Carlos Cruz-Diez, Physichromie No. 500
What does ‘Radical Geometry’ stand for? This is the title the Royal Academy chose for its exhibition of South American Modern Art of from the Patricia Phelps de Cisneros Collection. Director of the Colleción Patricia Phelps de Cisneros Gabriel Perez-Barreiro introduced the exhibition as a “group of artists who fused geometric abstraction with radical politics”. The Royal Academy’s small and delightful exhibition is organised by countries (Venezuela, Brazil, Argentina & Uruguay) and includes sculptures and paintings.
From the title, I was looking for sharp angles and strong political views.
I was not too far off: the exhibition shows irregular shapes and frames from Argentinean Juan Mele and sharp angles from Brazilian Lygia Clark. Most of the Buenos Aires-based artists were Marxists, providing the radical politics.
Less well known is Gertrude Goldschmidt, or Gego, from Venezuela, but the Royal Academy gives her plenty of space. Her wire sculptures titled were a brilliant interplay between the physical works themselves and the shadows they created.

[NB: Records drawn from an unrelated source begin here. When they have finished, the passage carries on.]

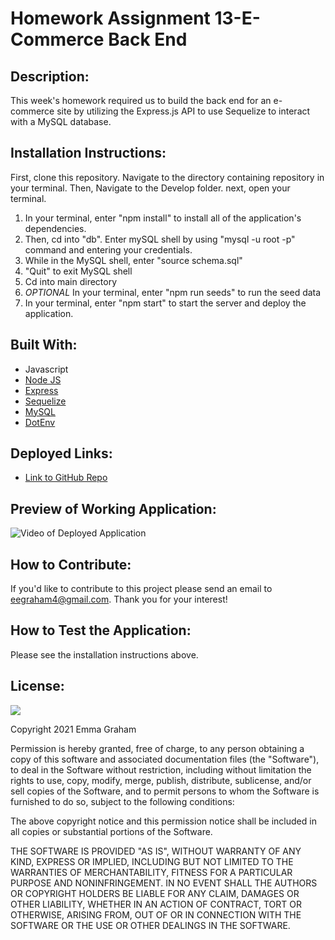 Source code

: # Homework Assignment 13-E-Commerce Back End

## Description:
This week's homework required us to build the back end for an e-commerce site by utilizing the Express.js API to use Sequelize to interact with a MySQL database. 

## Installation Instructions:
First, clone this repository. Navigate to the directory containing repository in your terminal. Then, Navigate to the Develop folder. next, open your terminal. 

1. In your terminal, enter "npm install" to install all of the application's dependencies. 
2. Then, cd into "db". Enter mySQL shell by using "mysql -u root -p" command and entering your credentials.
3. While in the MySQL shell, enter "source schema.sql"
4. "Quit" to exit MySQL shell
5. Cd into main directory
6. *OPTIONAL* In your terminal, enter "npm run seeds" to run the seed data 
7. In your terminal, enter "npm start" to start the server and deploy the application.


## Built With:
* Javascript
* [Node JS](https://nodejs.org/en/)
* [Express](https://www.npmjs.com/package/express)
* [Sequelize](https://www.npmjs.com/package/sequelize)
* [MySQL](https://www.npmjs.com/package/mysql)
* [DotEnv](https://www.npmjs.com/package/dotenv)



## Deployed Links:
* [Link to GitHub Repo](https://github.com/egraham96/E-Commerce-Back-End)

## Preview of Working Application:
![Video of Deployed Application](./Assets/ScreenshotofDeployedApplication.PNG)

## How to Contribute:
If you'd like to contribute to this project please send an email to eegraham4@gmail.com. Thank you for your interest!

## How to Test the Application:
Please see the installation instructions above. 

## License:

![](https://img.shields.io/badge/License:%20MIT-pink`)

Copyright 2021 Emma Graham

Permission is hereby granted, free of charge, to any person obtaining a copy of this software and associated documentation files (the "Software"), to deal in the Software without restriction, including without limitation the rights to use, copy, modify, merge, publish, distribute, sublicense, and/or sell copies of the Software, and to permit persons to whom the Software is furnished to do so, subject to the following conditions:

The above copyright notice and this permission notice shall be included in all copies or substantial portions of the Software.

THE SOFTWARE IS PROVIDED "AS IS", WITHOUT WARRANTY OF ANY KIND, EXPRESS OR IMPLIED, INCLUDING BUT NOT LIMITED TO THE WARRANTIES OF MERCHANTABILITY, FITNESS FOR A PARTICULAR PURPOSE AND NONINFRINGEMENT. IN NO EVENT SHALL THE AUTHORS OR COPYRIGHT HOLDERS BE LIABLE FOR ANY CLAIM, DAMAGES OR OTHER LIABILITY, WHETHER IN AN ACTION OF CONTRACT, TORT OR OTHERWISE, ARISING FROM, OUT OF OR IN CONNECTION WITH THE SOFTWARE OR THE USE OR OTHER DEALINGS IN THE SOFTWARE.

Well-known Op artists Carlos Cruz-Diez and Jesús Rafael Soto are also shown at the Royal Academy, including their respective works Physichromie No. 500 and Nylon Cube 1990. I wondered why optic art flourished in Latin America, remembering many impressive examples at the Malba museum in Buenos Aires, Argentina.
The exhibition runs until 28 September.